Re: [PATCH] pipe_read: don't wake up the writer if the pipe is still full

[Date Prev][Date Next][Thread Prev][Thread Next][Date Index][Thread Index]

 



Hi Oleg,

On 2/28/2025 10:03 PM, Oleg Nesterov wrote:
And... I know, I know you already hate me ;)


Not at all :)

but if you have time, could you check if this patch (with or without the
previous debugging patch) makes any difference? Just to be sure.


Sure, I will give this a try.

But in the meanwhile me and Prateek tried some of the experiments in the weekend.
We were able to reproduce this issue on a third generation EPYC system as well as
on an Intel Emerald Rapids (2 X INTEL(R) XEON(R) PLATINUM 8592+).

We tried heavy hammered tracing approach over the weekend on top of your debug patch.
I have attached the debug patch below.

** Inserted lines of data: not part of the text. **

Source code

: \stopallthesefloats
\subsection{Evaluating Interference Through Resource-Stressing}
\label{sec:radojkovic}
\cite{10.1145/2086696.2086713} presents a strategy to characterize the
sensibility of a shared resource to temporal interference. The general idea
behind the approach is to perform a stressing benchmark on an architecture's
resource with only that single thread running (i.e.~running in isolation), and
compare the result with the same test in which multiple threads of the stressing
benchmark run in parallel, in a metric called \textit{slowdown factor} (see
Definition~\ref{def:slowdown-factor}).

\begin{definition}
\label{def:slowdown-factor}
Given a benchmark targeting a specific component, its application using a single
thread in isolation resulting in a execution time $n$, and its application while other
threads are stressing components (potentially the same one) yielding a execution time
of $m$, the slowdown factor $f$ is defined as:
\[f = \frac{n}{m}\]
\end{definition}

With tracing we found the following case for
pipe_writable():

  hackbench-118768  [206] .....  1029.550601: pipe_write: 000000005eea28ff: 0: 37 38 16: 1

Here,

head = 37
tail = 38
max_usage = 16
pipe_full() returns 1.

Between reading of head and later the tail, the tail seems to have moved ahead of the
head leading to wraparound. Applying the following changes I have not yet run into a
hang on the original machine where I first saw it:

diff --git a/fs/pipe.c b/fs/pipe.c
index ce1af7592780..a1931c817822 100644
--- a/fs/pipe.c
+++ b/fs/pipe.c
@@ -417,9 +417,19 @@ static inline int is_packetized(struct file *file)
 /* Done while waiting without holding the pipe lock - thus the READ_ONCE() */
 static inline bool pipe_writable(const struct pipe_inode_info *pipe)
 {
-	unsigned int head = READ_ONCE(pipe->head);
-	unsigned int tail = READ_ONCE(pipe->tail);
 	unsigned int max_usage = READ_ONCE(pipe->max_usage);
+	unsigned int head, tail;
+
+	tail = READ_ONCE(pipe->tail);
+	/*
+	 * Since the unsigned arithmetic in this lockless preemptible context
+	 * relies on the fact that the tail can never be ahead of head, read
+	 * the head after the tail to ensure we've not missed any updates to
+	 * the head. Reordering the reads can cause wraparounds and give the
+	 * illusion that the pipe is full.
+	 */
+	smp_rmb();
+	head = READ_ONCE(pipe->head);
return !pipe_full(head, tail, max_usage) ||
 		!READ_ONCE(pipe->readers);
---

smp_rmb() on x86 is a nop and even without the barrier we were not able to
reproduce the hang even after 10000 iterations.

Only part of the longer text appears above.